The output should be all lines of the entries below in which the word "otherwise" occurs.

========================================

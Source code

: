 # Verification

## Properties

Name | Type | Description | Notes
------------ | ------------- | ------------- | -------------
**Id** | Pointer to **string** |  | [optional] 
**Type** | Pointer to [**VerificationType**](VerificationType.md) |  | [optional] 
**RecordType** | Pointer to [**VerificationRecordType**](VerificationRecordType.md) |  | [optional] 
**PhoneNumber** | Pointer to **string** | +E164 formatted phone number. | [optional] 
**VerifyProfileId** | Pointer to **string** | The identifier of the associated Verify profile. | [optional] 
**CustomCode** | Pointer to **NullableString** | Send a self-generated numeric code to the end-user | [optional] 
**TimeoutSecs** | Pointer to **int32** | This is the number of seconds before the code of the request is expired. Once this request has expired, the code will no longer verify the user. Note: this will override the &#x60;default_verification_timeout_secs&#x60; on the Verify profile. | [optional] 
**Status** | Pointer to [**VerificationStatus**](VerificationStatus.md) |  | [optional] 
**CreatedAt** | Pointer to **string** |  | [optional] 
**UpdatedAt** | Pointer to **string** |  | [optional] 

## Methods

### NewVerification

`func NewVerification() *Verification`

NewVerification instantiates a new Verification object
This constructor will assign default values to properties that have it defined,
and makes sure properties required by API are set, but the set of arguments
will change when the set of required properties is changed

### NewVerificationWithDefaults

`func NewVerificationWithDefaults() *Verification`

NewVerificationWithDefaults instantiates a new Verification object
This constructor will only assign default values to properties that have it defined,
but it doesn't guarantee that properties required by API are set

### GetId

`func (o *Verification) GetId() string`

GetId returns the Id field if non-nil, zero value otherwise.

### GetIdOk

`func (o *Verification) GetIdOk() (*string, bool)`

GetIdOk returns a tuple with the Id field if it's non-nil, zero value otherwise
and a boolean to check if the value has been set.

========================================

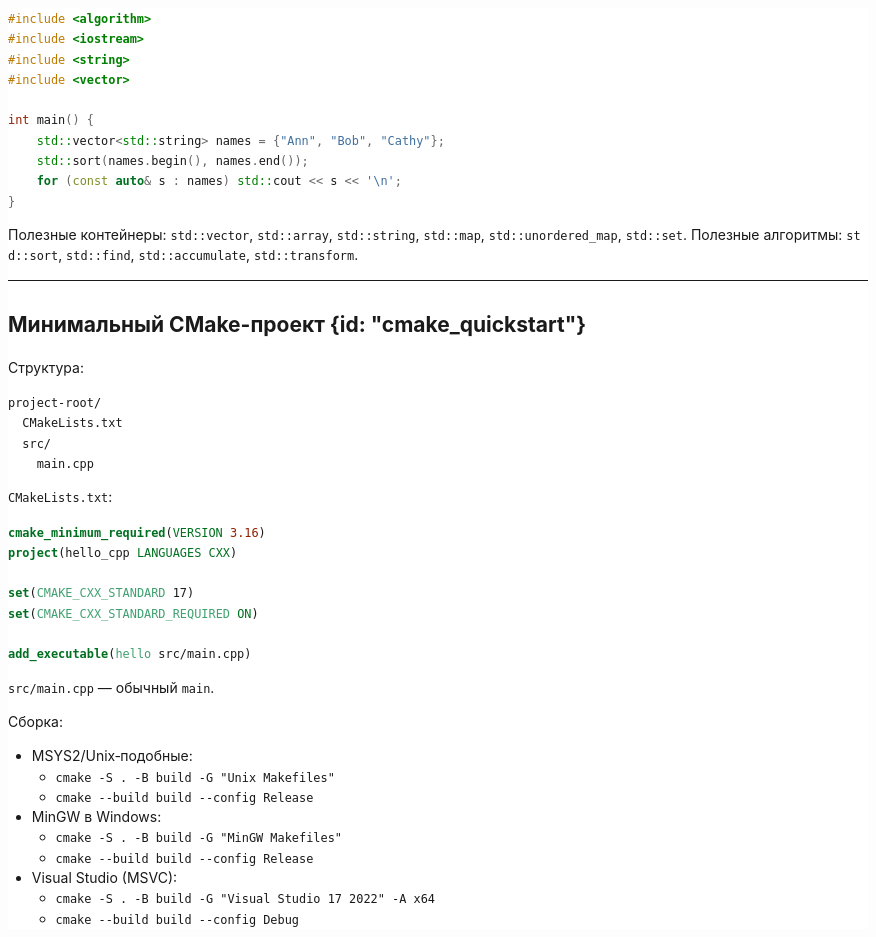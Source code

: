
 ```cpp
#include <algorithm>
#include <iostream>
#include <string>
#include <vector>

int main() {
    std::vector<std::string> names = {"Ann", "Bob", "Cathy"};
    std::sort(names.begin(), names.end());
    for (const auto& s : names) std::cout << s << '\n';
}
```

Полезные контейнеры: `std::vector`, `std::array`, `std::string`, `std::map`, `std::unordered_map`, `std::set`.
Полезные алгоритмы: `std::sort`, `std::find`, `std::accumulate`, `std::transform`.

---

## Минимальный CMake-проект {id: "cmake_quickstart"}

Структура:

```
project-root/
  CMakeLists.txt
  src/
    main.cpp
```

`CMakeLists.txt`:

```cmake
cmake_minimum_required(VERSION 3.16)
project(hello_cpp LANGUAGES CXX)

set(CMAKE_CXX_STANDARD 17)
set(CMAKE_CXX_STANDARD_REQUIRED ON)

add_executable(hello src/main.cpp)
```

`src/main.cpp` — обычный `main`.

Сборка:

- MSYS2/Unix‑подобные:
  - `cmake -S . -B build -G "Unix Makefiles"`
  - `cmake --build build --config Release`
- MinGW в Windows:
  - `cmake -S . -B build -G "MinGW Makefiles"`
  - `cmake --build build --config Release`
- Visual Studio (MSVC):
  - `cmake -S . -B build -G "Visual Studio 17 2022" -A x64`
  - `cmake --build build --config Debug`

========================================

Answer box =>
GetId returns the Id field if non-nil, zero value otherwise.
GetIdOk returns a tuple with the Id field if it's non-nil, zero value otherwise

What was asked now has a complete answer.